Sanção zero para lei nula

O poder discricionário na administração pública, é, e será sempre, avaliado por um tribunal. O espaço na União é um espaço de direito público.

No quadro do direito da União são três os patamares que conferem fundamento para que se tivesse reagido judicialmente à aplicação de sanções, ao Estado português, pela Comissão Europeia, por alegada violação do tratado orçamental.

1. As sanções só podem ser aplicadas, nos termos do tratado orçamental conjugado com o tratado da união e seu funcionamento, pelo tribunal da União. A aplicação de sanções, pela Comissão, mesmo com base num fundamento político (?!), contrariaria um princípio fundamental dos Estados civilizados — o da separação de poderes. Na verdade, a Comissão pode suscitar, no tribunal, a questão da alegada violação ou incumprimento, mas, enquanto órgão executivo, não pode aplicar penas. Os tratados não deixam dúvidas relativamente à separação de poderes, nem poderiam deixar. Caso deixassem, não seriam tratados de direito internacional para regular relações entre Estados-membros civilizados.

2. Da letra do tratado orçamental resulta claro que o mesmo deve ser interpretado, e, por conseguinte, aplicado, de acordo com os tratados fundadores da União, incluindo o velhinho tratado de Roma, cabendo aos Estados-membros integrar o tratado orçamental no espírito e na letra das normas fundadoras.
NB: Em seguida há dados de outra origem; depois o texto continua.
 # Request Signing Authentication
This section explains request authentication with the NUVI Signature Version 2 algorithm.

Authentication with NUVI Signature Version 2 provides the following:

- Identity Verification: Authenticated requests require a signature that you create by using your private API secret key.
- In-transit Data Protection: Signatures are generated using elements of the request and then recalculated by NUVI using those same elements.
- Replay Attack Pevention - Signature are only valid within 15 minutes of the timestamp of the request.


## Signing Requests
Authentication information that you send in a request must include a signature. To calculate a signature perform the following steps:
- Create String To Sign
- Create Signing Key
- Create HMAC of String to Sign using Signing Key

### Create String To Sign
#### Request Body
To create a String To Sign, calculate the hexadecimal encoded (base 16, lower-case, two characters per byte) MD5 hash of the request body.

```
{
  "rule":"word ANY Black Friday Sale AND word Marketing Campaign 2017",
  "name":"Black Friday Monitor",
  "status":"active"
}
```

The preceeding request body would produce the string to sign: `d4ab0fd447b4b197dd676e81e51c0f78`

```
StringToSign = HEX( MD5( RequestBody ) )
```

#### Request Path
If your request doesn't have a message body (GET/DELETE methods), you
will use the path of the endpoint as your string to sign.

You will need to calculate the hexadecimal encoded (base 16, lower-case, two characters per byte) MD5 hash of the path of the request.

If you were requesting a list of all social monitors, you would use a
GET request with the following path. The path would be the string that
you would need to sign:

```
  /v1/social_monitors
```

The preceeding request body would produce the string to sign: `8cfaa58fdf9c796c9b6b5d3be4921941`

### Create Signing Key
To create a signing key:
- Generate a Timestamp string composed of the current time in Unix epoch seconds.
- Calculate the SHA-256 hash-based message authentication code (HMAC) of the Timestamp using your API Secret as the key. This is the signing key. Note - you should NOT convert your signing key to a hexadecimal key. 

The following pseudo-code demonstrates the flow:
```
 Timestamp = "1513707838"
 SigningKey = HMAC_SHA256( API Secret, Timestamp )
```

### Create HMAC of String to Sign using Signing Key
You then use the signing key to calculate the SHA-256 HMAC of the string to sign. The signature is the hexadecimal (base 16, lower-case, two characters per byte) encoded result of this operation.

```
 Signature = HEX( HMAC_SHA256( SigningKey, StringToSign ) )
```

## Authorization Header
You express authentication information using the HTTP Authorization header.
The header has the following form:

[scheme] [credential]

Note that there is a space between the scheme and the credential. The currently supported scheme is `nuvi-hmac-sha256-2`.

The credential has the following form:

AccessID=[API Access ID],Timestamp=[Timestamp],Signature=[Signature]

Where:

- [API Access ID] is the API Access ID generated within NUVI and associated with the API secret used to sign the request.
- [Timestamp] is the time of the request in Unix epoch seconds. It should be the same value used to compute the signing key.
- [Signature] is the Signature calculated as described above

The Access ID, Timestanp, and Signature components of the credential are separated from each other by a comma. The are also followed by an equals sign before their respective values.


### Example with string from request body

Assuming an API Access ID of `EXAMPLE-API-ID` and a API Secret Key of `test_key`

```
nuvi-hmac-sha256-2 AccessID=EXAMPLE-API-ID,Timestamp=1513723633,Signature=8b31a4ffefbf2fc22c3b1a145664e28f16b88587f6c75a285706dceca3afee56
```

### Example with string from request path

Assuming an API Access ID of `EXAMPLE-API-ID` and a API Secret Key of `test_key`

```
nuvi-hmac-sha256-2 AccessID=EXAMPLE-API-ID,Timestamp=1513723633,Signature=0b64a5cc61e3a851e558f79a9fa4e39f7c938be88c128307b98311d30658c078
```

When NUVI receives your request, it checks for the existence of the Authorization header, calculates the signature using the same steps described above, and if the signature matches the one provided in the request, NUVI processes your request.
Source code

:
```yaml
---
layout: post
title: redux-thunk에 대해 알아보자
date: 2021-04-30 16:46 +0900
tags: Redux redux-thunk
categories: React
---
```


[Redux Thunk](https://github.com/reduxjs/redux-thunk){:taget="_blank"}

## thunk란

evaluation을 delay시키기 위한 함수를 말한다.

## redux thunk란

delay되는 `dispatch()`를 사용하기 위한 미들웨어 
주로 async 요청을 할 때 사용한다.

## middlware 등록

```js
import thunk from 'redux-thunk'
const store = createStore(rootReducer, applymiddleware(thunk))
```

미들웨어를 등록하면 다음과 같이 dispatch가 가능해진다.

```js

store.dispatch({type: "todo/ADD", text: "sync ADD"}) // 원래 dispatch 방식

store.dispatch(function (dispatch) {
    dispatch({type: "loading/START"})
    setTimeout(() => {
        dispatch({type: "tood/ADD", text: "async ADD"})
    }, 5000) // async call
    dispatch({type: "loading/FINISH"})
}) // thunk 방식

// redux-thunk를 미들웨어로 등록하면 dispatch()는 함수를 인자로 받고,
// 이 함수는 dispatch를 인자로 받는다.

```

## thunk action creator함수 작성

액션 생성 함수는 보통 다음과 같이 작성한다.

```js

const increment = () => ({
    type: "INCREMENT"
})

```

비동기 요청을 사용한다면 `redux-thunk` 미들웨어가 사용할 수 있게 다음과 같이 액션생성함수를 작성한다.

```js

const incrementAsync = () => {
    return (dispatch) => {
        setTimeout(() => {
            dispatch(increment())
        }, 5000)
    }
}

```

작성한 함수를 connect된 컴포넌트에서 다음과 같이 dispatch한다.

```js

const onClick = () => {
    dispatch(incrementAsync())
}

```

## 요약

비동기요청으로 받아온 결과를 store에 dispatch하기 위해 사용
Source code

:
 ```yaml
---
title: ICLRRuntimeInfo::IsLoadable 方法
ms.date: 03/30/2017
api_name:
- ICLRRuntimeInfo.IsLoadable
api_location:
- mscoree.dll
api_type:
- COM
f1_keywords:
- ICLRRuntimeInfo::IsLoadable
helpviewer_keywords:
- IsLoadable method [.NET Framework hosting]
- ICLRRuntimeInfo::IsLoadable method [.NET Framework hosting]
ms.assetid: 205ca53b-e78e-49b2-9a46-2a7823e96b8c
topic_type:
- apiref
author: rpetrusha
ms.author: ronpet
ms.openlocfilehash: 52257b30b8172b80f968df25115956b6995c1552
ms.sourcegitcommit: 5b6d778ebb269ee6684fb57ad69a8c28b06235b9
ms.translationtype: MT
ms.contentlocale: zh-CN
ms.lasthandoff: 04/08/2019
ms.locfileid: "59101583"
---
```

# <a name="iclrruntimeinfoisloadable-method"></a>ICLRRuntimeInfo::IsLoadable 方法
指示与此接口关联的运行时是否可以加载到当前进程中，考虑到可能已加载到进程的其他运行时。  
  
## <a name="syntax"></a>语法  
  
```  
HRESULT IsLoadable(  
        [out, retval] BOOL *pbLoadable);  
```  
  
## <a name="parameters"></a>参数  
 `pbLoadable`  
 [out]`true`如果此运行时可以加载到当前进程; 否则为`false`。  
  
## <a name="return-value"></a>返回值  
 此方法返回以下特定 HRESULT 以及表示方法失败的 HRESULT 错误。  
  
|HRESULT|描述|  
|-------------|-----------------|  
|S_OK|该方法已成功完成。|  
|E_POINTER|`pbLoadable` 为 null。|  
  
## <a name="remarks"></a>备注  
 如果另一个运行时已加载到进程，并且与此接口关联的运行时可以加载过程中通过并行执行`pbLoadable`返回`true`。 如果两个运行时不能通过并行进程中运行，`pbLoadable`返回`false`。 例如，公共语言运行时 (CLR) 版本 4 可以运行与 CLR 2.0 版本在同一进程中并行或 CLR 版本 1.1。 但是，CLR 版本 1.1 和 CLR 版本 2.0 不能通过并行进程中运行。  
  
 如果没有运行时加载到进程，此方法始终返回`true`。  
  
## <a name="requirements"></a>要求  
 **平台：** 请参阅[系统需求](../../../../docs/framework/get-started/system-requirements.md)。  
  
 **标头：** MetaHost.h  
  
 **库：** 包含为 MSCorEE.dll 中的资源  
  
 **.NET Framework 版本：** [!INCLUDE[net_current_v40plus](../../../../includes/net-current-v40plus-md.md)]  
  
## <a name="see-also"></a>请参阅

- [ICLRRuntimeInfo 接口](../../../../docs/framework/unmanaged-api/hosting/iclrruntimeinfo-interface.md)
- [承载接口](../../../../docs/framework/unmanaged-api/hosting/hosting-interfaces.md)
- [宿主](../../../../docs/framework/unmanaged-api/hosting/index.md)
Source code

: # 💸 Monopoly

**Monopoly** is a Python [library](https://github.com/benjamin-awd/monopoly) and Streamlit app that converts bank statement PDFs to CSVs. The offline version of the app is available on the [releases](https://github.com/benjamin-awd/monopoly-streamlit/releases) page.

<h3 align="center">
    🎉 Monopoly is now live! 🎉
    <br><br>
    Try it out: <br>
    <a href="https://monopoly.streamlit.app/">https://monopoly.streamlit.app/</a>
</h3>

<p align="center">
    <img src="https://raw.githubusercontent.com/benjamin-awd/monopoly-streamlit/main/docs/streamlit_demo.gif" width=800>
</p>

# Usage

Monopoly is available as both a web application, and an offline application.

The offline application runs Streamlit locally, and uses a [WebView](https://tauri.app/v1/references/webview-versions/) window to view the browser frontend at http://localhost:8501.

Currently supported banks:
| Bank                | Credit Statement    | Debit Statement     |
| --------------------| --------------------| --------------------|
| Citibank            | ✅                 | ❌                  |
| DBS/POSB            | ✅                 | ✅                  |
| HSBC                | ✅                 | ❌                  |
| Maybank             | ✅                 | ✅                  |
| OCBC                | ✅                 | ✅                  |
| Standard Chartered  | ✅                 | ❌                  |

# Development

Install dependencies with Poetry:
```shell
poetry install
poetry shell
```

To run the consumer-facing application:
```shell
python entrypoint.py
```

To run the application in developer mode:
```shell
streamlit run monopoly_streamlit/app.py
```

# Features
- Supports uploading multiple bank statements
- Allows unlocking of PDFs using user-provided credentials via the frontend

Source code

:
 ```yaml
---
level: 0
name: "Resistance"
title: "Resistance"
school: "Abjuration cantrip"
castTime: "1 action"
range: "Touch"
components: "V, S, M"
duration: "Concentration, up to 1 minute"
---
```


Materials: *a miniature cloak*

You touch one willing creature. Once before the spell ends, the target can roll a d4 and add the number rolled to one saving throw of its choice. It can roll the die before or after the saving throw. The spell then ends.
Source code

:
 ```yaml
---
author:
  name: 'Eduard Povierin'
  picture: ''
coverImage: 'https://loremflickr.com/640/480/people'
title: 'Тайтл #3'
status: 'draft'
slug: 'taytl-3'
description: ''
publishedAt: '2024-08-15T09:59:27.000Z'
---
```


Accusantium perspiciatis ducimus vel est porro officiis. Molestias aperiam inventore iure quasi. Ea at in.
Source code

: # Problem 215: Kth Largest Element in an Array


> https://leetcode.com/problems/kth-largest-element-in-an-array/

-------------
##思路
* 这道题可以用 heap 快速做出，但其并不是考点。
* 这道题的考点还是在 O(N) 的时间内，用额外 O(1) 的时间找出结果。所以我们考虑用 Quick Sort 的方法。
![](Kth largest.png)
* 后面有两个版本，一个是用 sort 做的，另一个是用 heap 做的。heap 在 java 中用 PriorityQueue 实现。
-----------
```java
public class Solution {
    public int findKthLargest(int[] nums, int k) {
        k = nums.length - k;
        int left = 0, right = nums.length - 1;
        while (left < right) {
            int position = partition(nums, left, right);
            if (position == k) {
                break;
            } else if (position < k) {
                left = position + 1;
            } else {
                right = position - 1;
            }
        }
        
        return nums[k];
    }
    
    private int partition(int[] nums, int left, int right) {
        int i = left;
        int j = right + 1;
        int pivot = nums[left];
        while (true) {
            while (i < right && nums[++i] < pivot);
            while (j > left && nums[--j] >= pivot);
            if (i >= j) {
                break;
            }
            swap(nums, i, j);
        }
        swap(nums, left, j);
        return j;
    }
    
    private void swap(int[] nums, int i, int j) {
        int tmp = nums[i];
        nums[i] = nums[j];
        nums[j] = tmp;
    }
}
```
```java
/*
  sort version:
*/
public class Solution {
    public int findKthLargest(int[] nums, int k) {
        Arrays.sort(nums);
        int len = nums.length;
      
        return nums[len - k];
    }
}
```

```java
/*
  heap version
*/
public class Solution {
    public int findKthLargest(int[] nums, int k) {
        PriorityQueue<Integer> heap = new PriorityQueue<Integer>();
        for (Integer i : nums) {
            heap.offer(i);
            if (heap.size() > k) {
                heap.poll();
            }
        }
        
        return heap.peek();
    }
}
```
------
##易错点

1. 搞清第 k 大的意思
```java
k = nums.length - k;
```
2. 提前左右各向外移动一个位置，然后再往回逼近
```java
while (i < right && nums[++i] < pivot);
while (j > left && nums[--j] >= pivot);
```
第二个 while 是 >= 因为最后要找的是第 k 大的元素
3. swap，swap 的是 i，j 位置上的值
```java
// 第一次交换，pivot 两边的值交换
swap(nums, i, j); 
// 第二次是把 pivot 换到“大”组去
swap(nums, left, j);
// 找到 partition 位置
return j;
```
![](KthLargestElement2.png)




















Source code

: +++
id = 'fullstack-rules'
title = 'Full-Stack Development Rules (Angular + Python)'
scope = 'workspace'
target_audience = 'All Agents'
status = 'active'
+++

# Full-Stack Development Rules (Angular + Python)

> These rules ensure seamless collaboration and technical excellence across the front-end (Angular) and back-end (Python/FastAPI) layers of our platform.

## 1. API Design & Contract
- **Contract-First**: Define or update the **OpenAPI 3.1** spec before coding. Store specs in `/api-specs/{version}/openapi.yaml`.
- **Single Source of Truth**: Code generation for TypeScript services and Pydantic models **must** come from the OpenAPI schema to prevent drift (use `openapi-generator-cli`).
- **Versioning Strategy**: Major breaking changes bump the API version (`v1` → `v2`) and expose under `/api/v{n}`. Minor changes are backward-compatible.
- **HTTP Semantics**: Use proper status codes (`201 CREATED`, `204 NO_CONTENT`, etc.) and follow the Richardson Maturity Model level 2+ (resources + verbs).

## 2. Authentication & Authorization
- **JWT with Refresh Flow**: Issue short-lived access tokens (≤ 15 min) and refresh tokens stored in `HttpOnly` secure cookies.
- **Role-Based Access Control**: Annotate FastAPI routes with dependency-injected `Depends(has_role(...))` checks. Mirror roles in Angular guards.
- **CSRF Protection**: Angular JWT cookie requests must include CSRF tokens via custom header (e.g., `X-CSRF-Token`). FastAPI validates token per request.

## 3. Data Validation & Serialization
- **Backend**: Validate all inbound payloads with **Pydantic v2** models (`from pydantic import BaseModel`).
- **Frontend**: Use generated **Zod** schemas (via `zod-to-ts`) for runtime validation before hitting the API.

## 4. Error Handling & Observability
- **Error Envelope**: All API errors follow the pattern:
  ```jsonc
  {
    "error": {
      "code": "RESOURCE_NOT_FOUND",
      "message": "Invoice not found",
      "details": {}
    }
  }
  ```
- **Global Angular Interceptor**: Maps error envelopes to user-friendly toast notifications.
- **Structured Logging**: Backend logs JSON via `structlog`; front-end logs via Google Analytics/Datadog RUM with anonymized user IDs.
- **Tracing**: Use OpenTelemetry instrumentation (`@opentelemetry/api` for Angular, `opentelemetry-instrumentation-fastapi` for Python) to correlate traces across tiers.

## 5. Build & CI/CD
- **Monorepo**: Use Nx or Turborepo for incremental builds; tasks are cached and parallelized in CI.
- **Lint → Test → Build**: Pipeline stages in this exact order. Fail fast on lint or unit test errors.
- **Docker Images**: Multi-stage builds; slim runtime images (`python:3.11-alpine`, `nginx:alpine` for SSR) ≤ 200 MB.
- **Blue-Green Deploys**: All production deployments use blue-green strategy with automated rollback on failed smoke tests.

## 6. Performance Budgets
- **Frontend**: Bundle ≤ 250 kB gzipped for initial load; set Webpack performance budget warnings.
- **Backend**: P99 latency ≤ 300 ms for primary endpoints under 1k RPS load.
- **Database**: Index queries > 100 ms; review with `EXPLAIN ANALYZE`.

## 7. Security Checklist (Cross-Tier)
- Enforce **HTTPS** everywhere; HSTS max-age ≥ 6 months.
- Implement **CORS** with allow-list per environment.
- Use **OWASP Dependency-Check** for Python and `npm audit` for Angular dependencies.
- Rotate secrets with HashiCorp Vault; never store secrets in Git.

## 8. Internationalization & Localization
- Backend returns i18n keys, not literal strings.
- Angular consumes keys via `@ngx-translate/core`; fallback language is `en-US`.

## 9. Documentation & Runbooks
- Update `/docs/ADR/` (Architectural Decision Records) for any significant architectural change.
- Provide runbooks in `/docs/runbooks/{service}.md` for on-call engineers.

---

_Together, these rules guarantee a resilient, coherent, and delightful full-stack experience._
Ao longo do preâmbulo, e do articulado do tratado orçamental, o conceito de "união económica" prevalece sobre outros conceitos, como o de, por exemplo, união monetária. Recorde-se que no direito nem só as normas escritas devem ser atendidas. Os princípios gerais têm espaço superior na hierarquia do direito. O conceito de "união económica" é anterior ao de "união monetária" e, não sendo aqui a antiguidade um posto, deve fazer-se uma interpretação histórica dos tratados e aceitar-se o princípio enformador de uma união económica como principio central e nuclear da vontade fundadora da comunidade europeia lato sensu

3. O poder discricionário, mesmo que legal, da Comissão Europeia em determinar que um Estado-membro não fez o esforço suficiente para alcançar o equilíbrio orçamental é um poder que não pode ser exercido sem escrutínio. O que determinaria o alegado incumprimento não é o número do défice, mas sim esse número conjugado com a alegada ausência de medidas, do Estado-membro, para que o número do excesso não se verificasse. Essa apreciação do esforço, que só pode ser formada em factos, não pode ser realizada pela própria entidade, ou entidades, que participa no processo. No limite, essa alegação determina-se, provisoriamente, por essas entidades, mas com vista à instrução do processo a ser julgado no tribunal. A justiça relativa entre Estados-membros não pode ser aplicada na comissão, órgão político e executivo. O poder discricionário — em sentido técnico, previsto na lei — na administração pública é, e será sempre, avaliado por um tribunal. O espaço na União é um espaço de direito público.